AIM OF THE EXERCISE
Retype exactly the lines below, beginning with the first and ending with the line where "- **Sin sobrecarga** del servidor" appears.
◇ ◇ ◇
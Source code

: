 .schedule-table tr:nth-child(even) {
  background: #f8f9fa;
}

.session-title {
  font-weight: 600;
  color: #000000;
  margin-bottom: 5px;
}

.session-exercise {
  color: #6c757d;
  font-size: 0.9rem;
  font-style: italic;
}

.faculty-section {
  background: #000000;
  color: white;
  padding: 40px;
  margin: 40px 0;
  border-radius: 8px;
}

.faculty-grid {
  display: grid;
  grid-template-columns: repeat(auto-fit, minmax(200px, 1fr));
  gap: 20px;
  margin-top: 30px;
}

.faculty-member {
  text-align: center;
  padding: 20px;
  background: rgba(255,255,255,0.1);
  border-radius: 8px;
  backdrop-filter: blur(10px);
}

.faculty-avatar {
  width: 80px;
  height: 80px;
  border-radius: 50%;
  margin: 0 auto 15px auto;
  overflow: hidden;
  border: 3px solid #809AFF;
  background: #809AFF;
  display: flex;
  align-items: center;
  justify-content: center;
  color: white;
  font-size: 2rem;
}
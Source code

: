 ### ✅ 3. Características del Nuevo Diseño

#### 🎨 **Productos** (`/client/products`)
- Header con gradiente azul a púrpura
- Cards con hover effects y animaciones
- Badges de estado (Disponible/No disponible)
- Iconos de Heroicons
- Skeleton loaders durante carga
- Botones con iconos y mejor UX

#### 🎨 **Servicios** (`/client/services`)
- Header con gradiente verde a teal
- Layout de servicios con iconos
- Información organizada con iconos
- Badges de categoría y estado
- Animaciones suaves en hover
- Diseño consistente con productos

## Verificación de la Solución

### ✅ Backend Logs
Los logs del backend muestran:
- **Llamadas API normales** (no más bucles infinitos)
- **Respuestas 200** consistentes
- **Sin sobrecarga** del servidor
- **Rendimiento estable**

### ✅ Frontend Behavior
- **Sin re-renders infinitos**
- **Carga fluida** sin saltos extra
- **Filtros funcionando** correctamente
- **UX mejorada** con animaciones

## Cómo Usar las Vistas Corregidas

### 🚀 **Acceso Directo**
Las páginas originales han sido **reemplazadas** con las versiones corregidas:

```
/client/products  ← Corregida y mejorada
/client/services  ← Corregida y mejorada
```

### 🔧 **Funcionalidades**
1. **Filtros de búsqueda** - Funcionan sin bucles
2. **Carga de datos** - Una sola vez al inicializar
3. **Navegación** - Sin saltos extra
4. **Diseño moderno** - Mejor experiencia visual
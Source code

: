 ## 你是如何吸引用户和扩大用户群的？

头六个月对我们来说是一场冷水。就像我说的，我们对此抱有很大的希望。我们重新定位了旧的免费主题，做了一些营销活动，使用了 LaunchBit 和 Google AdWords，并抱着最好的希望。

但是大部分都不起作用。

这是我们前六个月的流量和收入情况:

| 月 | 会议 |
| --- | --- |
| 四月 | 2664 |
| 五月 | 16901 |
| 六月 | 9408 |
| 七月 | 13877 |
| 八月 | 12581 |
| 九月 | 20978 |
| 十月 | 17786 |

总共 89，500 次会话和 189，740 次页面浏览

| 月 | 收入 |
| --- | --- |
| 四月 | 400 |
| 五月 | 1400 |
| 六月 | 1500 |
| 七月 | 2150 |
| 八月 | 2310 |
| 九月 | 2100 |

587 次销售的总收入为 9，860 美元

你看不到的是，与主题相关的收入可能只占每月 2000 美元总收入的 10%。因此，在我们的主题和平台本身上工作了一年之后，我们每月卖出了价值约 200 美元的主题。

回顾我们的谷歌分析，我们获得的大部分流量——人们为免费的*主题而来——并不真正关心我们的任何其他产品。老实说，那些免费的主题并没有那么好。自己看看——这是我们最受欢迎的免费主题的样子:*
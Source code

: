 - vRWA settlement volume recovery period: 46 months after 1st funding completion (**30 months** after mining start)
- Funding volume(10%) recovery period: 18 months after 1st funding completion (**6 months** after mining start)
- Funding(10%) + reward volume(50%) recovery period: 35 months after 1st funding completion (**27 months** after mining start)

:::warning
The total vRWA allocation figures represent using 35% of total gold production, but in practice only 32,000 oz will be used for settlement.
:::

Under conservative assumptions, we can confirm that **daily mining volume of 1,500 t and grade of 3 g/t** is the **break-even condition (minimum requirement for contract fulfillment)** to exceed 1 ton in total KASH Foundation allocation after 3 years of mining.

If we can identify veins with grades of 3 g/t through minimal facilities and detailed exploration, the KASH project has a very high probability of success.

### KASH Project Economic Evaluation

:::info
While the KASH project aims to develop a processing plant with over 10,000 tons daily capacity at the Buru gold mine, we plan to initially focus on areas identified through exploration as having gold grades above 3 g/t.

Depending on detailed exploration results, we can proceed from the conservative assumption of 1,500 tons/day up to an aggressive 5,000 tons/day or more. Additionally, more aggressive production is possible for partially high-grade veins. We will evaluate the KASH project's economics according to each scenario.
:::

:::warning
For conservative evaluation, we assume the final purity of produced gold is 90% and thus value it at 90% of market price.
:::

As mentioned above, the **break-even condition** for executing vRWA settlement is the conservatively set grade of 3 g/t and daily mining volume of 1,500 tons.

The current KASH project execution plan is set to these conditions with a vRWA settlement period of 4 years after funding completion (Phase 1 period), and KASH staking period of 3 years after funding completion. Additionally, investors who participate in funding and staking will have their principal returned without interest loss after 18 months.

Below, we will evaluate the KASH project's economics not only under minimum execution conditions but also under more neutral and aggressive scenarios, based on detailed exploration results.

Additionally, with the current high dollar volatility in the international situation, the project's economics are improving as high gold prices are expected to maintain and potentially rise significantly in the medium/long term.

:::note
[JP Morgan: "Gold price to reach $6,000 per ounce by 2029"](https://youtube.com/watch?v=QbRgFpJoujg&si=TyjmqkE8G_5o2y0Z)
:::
◇ ◇ ◇
TASK ANSWER
Source code

: .schedule-table tr:nth-child(even) {
  background: #f8f9fa;
}

.session-title {
  font-weight: 600;
  color: #000000;
  margin-bottom: 5px;
}

.session-exercise {
  color: #6c757d;
  font-size: 0.9rem;
  font-style: italic;
}

.faculty-section {
  background: #000000;
  color: white;
  padding: 40px;
  margin: 40px 0;
  border-radius: 8px;
}

.faculty-grid {
  display: grid;
  grid-template-columns: repeat(auto-fit, minmax(200px, 1fr));
  gap: 20px;
  margin-top: 30px;
}

.faculty-member {
  text-align: center;
  padding: 20px;
  background: rgba(255,255,255,0.1);
  border-radius: 8px;
  backdrop-filter: blur(10px);
}

.faculty-avatar {
  width: 80px;
  height: 80px;
  border-radius: 50%;
  margin: 0 auto 15px auto;
  overflow: hidden;
  border: 3px solid #809AFF;
  background: #809AFF;
  display: flex;
  align-items: center;
  justify-content: center;
  color: white;
  font-size: 2rem;
}
Source code

: ### ✅ 3. Características del Nuevo Diseño

#### 🎨 **Productos** (`/client/products`)
- Header con gradiente azul a púrpura
- Cards con hover effects y animaciones
- Badges de estado (Disponible/No disponible)
- Iconos de Heroicons
- Skeleton loaders durante carga
- Botones con iconos y mejor UX

#### 🎨 **Servicios** (`/client/services`)
- Header con gradiente verde a teal
- Layout de servicios con iconos
- Información organizada con iconos
- Badges de categoría y estado
- Animaciones suaves en hover
- Diseño consistente con productos

## Verificación de la Solución

### ✅ Backend Logs
Los logs del backend muestran:
- **Llamadas API normales** (no más bucles infinitos)
- **Respuestas 200** consistentes
- **Sin sobrecarga** del servidor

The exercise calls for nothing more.